The turns, crossovers, one-foot glides, and backwards skating at top speeds without even looking behind amaze me.  I remember that when I took ice skating lessons more than 10 years ago, it took me months to do one back crossover, and I remained somewhat terrified of falling every time I attempted one after that.  Now, I wouldn’t even know how to start, which is why I have started over and recently began taking skating lessons again.

I am improving but still struggle sometimes just getting around the rink. I realize that skating in your 40s is definitely more challenging than skating in your 30s.  My balance is worse, my legs are not as strong, and the falls are harder (as is the getting back up part).  As a result, several months ago during my first trip back to the rink in over 10 years, I wondered if I was crazy trying this sport again.
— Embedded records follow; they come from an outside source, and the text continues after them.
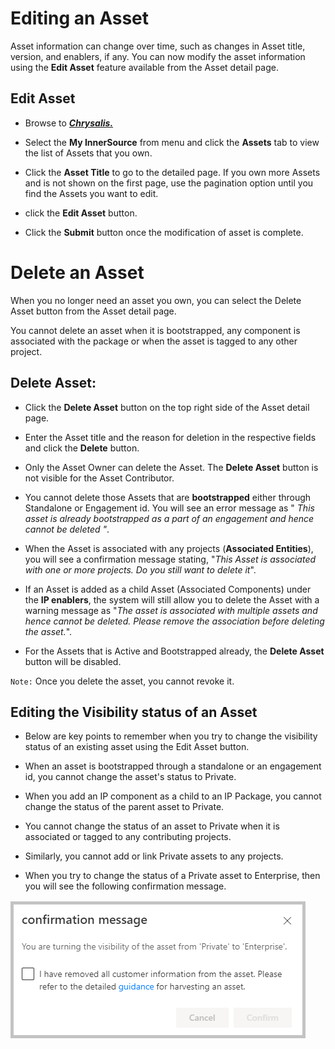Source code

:  # Editing an Asset

Asset information can change over time, such as changes in Asset title, version, and enablers, if any. You can now modify the asset information using the **Edit Asset** feature available from the Asset detail page.


## Edit Asset

- Browse to **[_Chrysalis._](https://aka.ms/Chrysalis/)**

- Select the **My InnerSource** from menu and click the **Assets** tab to view the list of Assets that you own.

- Click the **Asset Title** to go to the detailed page. If you own more Assets and is not shown on the first page, use the pagination option until you find the Assets you want to edit.

- click the **Edit Asset** button. <br>

- Click the **Submit** button once the modification of asset is complete.

# Delete an Asset

When you no longer need an asset you own, you can select the Delete Asset button from the Asset detail page. 

You cannot delete an asset when it is bootstrapped, any component is associated with the package or when the asset is tagged to any other project.

## Delete Asset:

- Click the **Delete Asset** button on the top right side of the Asset detail page.

- Enter the Asset title and the reason for deletion in the respective fields and click the **Delete** button.

- Only the Asset Owner can delete the Asset. The **Delete Asset** button is not visible for the Asset Contributor.

- You cannot delete those Assets that are **bootstrapped** either through Standalone or Engagement id. You will see an error message as " _This asset is already bootstrapped as a part of an engagement and hence cannot be deleted "_.

- When the Asset is associated with any projects (**Associated Entities**), you will see a confirmation message stating, "_This Asset is associated with one or more projects. Do you still want to delete it_".

- If an Asset is added as a child Asset (Associated Components) under the **IP enablers**, the system will still allow you to delete the Asset with a warning message as "_The asset is associated with multiple assets and hence cannot be deleted. Please remove the association before deleting the asset._".

- For the Assets that is Active and Bootstrapped already, the **Delete Asset** button will be disabled.

`Note:` Once you delete the asset, you cannot revoke it. 

## Editing the Visibility status of an Asset

- Below are key points to remember when you try to change the visibility status of an existing asset using the Edit Asset button.

- When an asset is bootstrapped through a standalone or an engagement id, you cannot change the asset's status to Private.

- When you add an IP component as a child to an IP Package, you cannot change the status of the parent asset to Private.

- You cannot change the status of an asset to Private when it is associated or tagged to any contributing projects.

- Similarly, you cannot add or link Private assets to any projects.

- When you try to change the status of a Private asset to Enterprise, then you will see the following confirmation message.

![private.png](/docs/attachments/private.png)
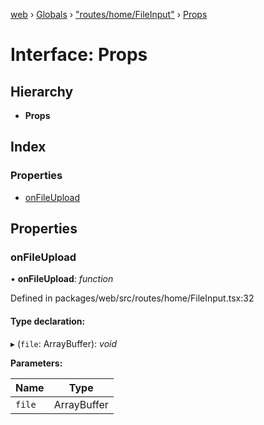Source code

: [web](../README.md) › [Globals](../globals.md) › ["routes/home/FileInput"](../modules/_routes_home_fileinput_.md) › [Props](_routes_home_fileinput_.props.md)

# Interface: Props

## Hierarchy

* **Props**

## Index

### Properties

* [onFileUpload](_routes_home_fileinput_.props.md#onfileupload)

## Properties

###  onFileUpload

• **onFileUpload**: *function*

Defined in packages/web/src/routes/home/FileInput.tsx:32

#### Type declaration:

▸ (`file`: ArrayBuffer): *void*

**Parameters:**

Name | Type |
------ | ------ |
`file` | ArrayBuffer |
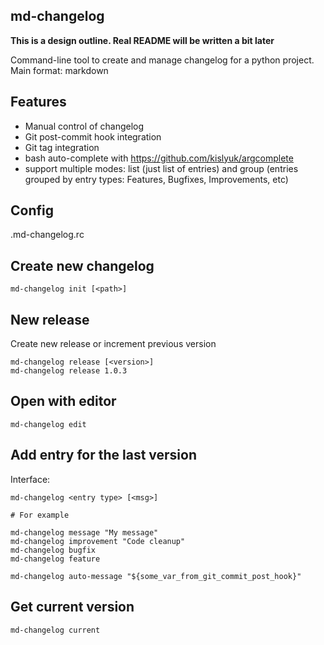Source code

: md-changelog
------------

**This is a design outline. Real README will be written a bit later**

Command-line tool to create and manage changelog for a python project.
Main format: markdown


## Features

* Manual control of changelog
* Git post-commit hook integration
* Git tag integration
* bash auto-complete with https://github.com/kislyuk/argcomplete
* support multiple modes: list (just list of entries) and group (entries grouped by entry types: Features, Bugfixes, Improvements, etc)

## Config

.md-changelog.rc


## Create new changelog

    md-changelog init [<path>]

## New release

Create new release or increment previous version

    md-changelog release [<version>]
    md-changelog release 1.0.3
    
## Open with editor

    md-changelog edit
    
    
## Add entry for the last version

Interface:

    md-changelog <entry type> [<msg>]
    
    # For example
    
    md-changelog message "My message"
    md-changelog improvement "Code cleanup"
    md-changelog bugfix
    md-changelog feature
    
    md-changelog auto-message "${some_var_from_git_commit_post_hook}"
    

## Get current version

    md-changelog current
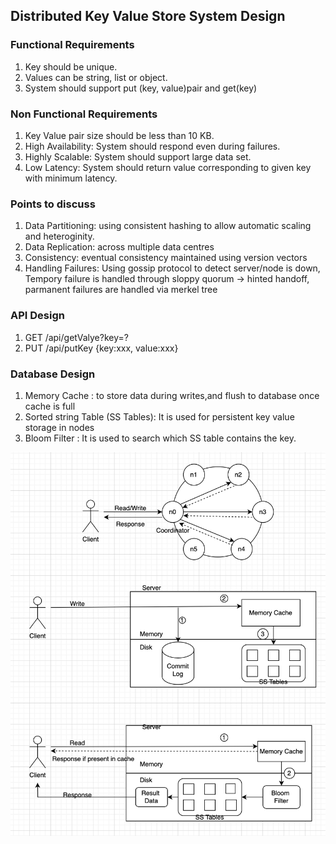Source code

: ## Distributed Key Value Store System Design

### Functional Requirements
1. Key should be unique.
2. Values can be string, list or object.
3. System should support put (key, value)pair and get(key)

### Non Functional Requirements
1. Key Value pair size should be less than 10 KB.
2. High Availability: System should respond even during failures.
3. Highly Scalable: System should support large data set.
4. Low Latency: System should return value corresponding to given key with minimum latency.

### Points to discuss
1. Data Partitioning: using consistent hashing to allow automatic scaling and heteroginity.
2. Data Replication: across multiple data centres 
3. Consistency: eventual consistency maintained using version vectors
4. Handling Failures: Using gossip protocol to detect server/node is down, Tempory failure is handled through sloppy quorum -> hinted handoff, parmanent failures are handled via merkel tree

### API Design
1. GET /api/getValye?key=?
2. PUT /api/putKey  {key:xxx, value:xxx}

### Database Design
1. Memory Cache : to store data during writes,and flush to database once cache is full
2. Sorted string Table (SS Tables): It is used for persistent key value storage in nodes
3. Bloom Filter : It is used to search which SS table contains the key.

![Design](./images/KeyValueStoreDesign.png)




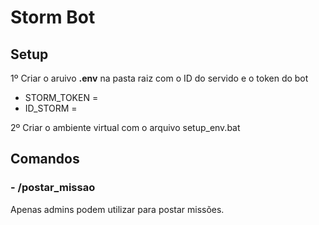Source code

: # **Storm Bot**

## Setup
1º Criar o aruivo **.env** na pasta raiz com o ID do servido e o token do bot
- STORM_TOKEN =
- ID_STORM = 

2º Criar o ambiente virtual com o arquivo setup_env.bat


## Comandos
### - /postar_missao
  Apenas admins podem utilizar para postar missões.
  
  
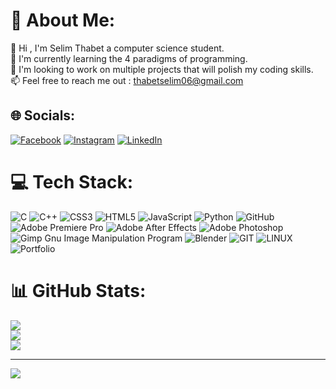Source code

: # 💫 About Me:
👋 Hi , I'm Selim Thabet a computer science student.<br>👀 I'm currently learning the 4 paradigms of programming.<br>🌱 I'm looking to work on multiple projects that will polish my coding skills.<br>📫 Feel free to reach me out : thabetselim06@gmail.com<br> 


## 🌐 Socials:
[![Facebook](https://img.shields.io/badge/Facebook-%231877F2.svg?logo=Facebook&logoColor=white)](https://facebook.com/https://www.facebook.com/hackyourmind.0001/) [![Instagram](https://img.shields.io/badge/Instagram-%23E4405F.svg?logo=Instagram&logoColor=white)](https://instagram.com/https://www.instagram.com/selimthabet_/) [![LinkedIn](https://img.shields.io/badge/LinkedIn-%230077B5.svg?logo=linkedin&logoColor=white)](https://linkedin.com/in/https://www.linkedin.com/in/selim-thabet-228114255/) 

# 💻 Tech Stack:
![C](https://img.shields.io/badge/c-%2300599C.svg?style=flat&logo=c&logoColor=white) ![C++](https://img.shields.io/badge/c++-%2300599C.svg?style=flat&logo=c%2B%2B&logoColor=white) ![CSS3](https://img.shields.io/badge/css3-%231572B6.svg?style=flat&logo=css3&logoColor=white) ![HTML5](https://img.shields.io/badge/html5-%23E34F26.svg?style=flat&logo=html5&logoColor=white) ![JavaScript](https://img.shields.io/badge/javascript-%23323330.svg?style=flat&logo=javascript&logoColor=%23F7DF1E) ![Python](https://img.shields.io/badge/python-3670A0?style=flat&logo=python&logoColor=ffdd54) ![GitHub](https://img.shields.io/badge/GitHub-%23121011.svg?style=flat&logo=github&logoColor=white) ![Adobe Premiere Pro](https://img.shields.io/badge/Adobe%20Premiere%20Pro-9999FF.svg?style=flat&logo=Adobe%20Premiere%20Pro&logoColor=white) ![Adobe After Effects](https://img.shields.io/badge/Adobe%20After%20Effects-9999FF.svg?style=flat&logo=Adobe%20After%20Effects&logoColor=white) ![Adobe Photoshop](https://img.shields.io/badge/adobephotoshop-%2331A8FF.svg?style=flat&logo=adobephotoshop&logoColor=white) ![Gimp Gnu Image Manipulation Program](https://img.shields.io/badge/Gimp-657D8B?style=flat&logo=gimp&logoColor=FFFFFF) ![Blender](https://img.shields.io/badge/blender-%23F5792A.svg?style=flat&logo=blender&logoColor=white) ![GIT](https://img.shields.io/badge/Git-fc6d26?style=flat&logo=git&logoColor=white) ![LINUX](https://img.shields.io/badge/Linux-FCC624?style=flat&logo=linux&logoColor=black) ![Portfolio](https://img.shields.io/badge/Portfolio-%23000000.svg?style=flat&logo=firefox&logoColor=#FF7139)
# 📊 GitHub Stats:
![](https://github-readme-stats.vercel.app/api?username=darkisabsent&theme=radical&hide_border=false&include_all_commits=false&count_private=false)<br/>
![](https://github-readme-streak-stats.herokuapp.com/?user=darkisabsent&theme=radical&hide_border=false)<br/>
![](https://github-readme-stats.vercel.app/api/top-langs/?username=darkisabsent&theme=radical&hide_border=false&include_all_commits=false&count_private=false&layout=compact)

---
[![](https://visitcount.itsvg.in/api?id=darkisabsent&icon=0&color=5)](https://visitcount.itsvg.in)

<!-- Proudly created with GPRM ( https://gprm.itsvg.in ) -->
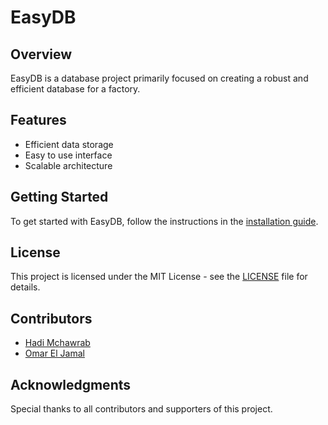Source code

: # EasyDB

## Overview
EasyDB is a database project primarily focused on creating a robust and efficient database for a factory.

## Features
- Efficient data storage
- Easy to use interface
- Scalable architecture

## Getting Started
To get started with EasyDB, follow the instructions in the [installation guide](./docs/installation.md).

## License
This project is licensed under the MIT License - see the [LICENSE](./LICENSE) file for details.

## Contributors
- [Hadi Mchawrab](https://github.com/HadiMchawrab)
- [Omar El Jamal](https://github.com/Orski174)

## Acknowledgments
Special thanks to all contributors and supporters of this project.
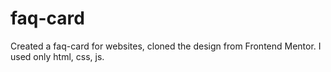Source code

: # faq-card

Created a faq-card for websites, cloned the design from Frontend Mentor. I used only html, css, js.
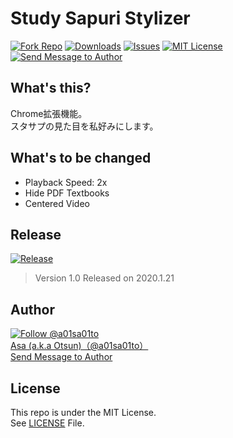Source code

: # Study Sapuri Stylizer

[![Fork Repo](https://img.shields.io/github/forks/a01sa01to/StSapuri_stylizer?style=social&maxAge=3600)](https://github.com/a01sa01to/StSapuri_stylizer/fork) [![Downloads](https://img.shields.io/github/downloads/a01sa01to/StSapuri_stylizer/total?maxAge=3600, "Download")](https://github.com/a01sa01to/StSapuri_stylizer/releases) [![Issues](https://img.shields.io/github/issues/a01sa01to/StSapuri_stylizer?maxAge=3600, "Issues")](https://github.com/a01sa01to/StSapuri_stylizer/issues) [![MIT License](https://img.shields.io/github/license/a01sa01to/StSapuri_stylizer?maxAge=3600, "License")](https://github.com/a01sa01to/StSapuri_stylizer/blob/master/LICENSE) [![Send Message to Author](https://img.shields.io/static/v1?style=flat&logo=twitter&label=Message&color=1da1f2&link=https%3A%2F%2Ftwitter.com%2Fmessages%2Fcompose%3Frecipient_id%3D4273512934&link=https%3A%2F%2Ftwitter.com%2Fmessages%2Fcompose%3Frecipient_id%3D4273512934&message=%40a01sa01to&maxAge=3600, "Send Message to Author")](https://twitter.com/messages/compose?recipient_id=4273512934)<br>

## What's this?

Chrome拡張機能。<br>
スタサプの見た目を私好みにします。

## What's to be changed

- Playback Speed: 2x
- Hide PDF Textbooks
- Centered Video

## Release

[![Release](https://img.shields.io/github/v/release/a01sa01to/StSapuri_stylizer?label=Latest%20release&maxAge=3600)](https://github.com/a01sa01to/StSapuri_stylizer/releases)<br>

> Version 1.0 Released on 2020.1.21

## Author

[![Follow @a01sa01to](https://img.shields.io/twitter/follow/a01sa01to?label=Follow&style=social&maxAge=3600, "Follow")](https://twitter.com/intent/follow?screen_name=a01sa01to)<br>
[Asa (a.k.a Otsun)（@a01sa01to）](https://twitter.com/a01sa01to)<br>
[Send Message to Author](https://twitter.com/messages/compose?recipient_id=4273512934)

## License

This repo is under the MIT License.<br>
See [LICENSE](https://github.com/a01sa01to/StSapuri_stylizer/blob/master/LICENSE) File.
It can be dangerous as falling is an almost certainty.  And, I am living with kidney disease resulting from a rare auto-immune disease that I battled last year.  But, exercise is a good thing and I love the feel of gliding over the ice, so I am keeping up my courage and continuing with the lessons.

The hockey game progressed nicely and the Flyers looked so much better than they did earlier in the season.  They were skating hard, forechecking, getting good shots on goal and suddenly they had a 3-0 lead.

But, near the end of the second period,  the “old” Flyers returned.  They were sitting back on their heels, watching the NY Islanders skate around the Flyers zone, taking shots at their stellar goaltender Steve Mason.  (Easily the MVP of the season so far, I wonder if the Flyers would have had a victory in their first 20 game without Mase in net.)

However, unlike games of old, the Flyers didn’t cave as the Islanders got within one goal.  Instead, they picked up the pace and turned on the heat.  Near the middle of the third period, Jake Voracek, a favorite of mine who was possibly benched in the previous game for not performing well, dug the puck out of the corner right in front of me and fed it to Brayden Schenn in front of the net for a goal that gave the Flyers some breathing room with a 4-2 lead.

The Flyers hugged and celebrated the goal in front of me as I clapped and cheered as loudly as I could.  A perfect finish to a perfect evening.  Icing on the cake to another fun day centered around Flyers hockey.  I felt blessed as my husband and I rushed out of the arena into the bitter cold for our drive back to Virginia.  I bid the Wells Fargo Center goodbye – in appreciation for another great hockey game and with a bit of sadness knowing that I would have to wait over a month for another night of Flyers hockey.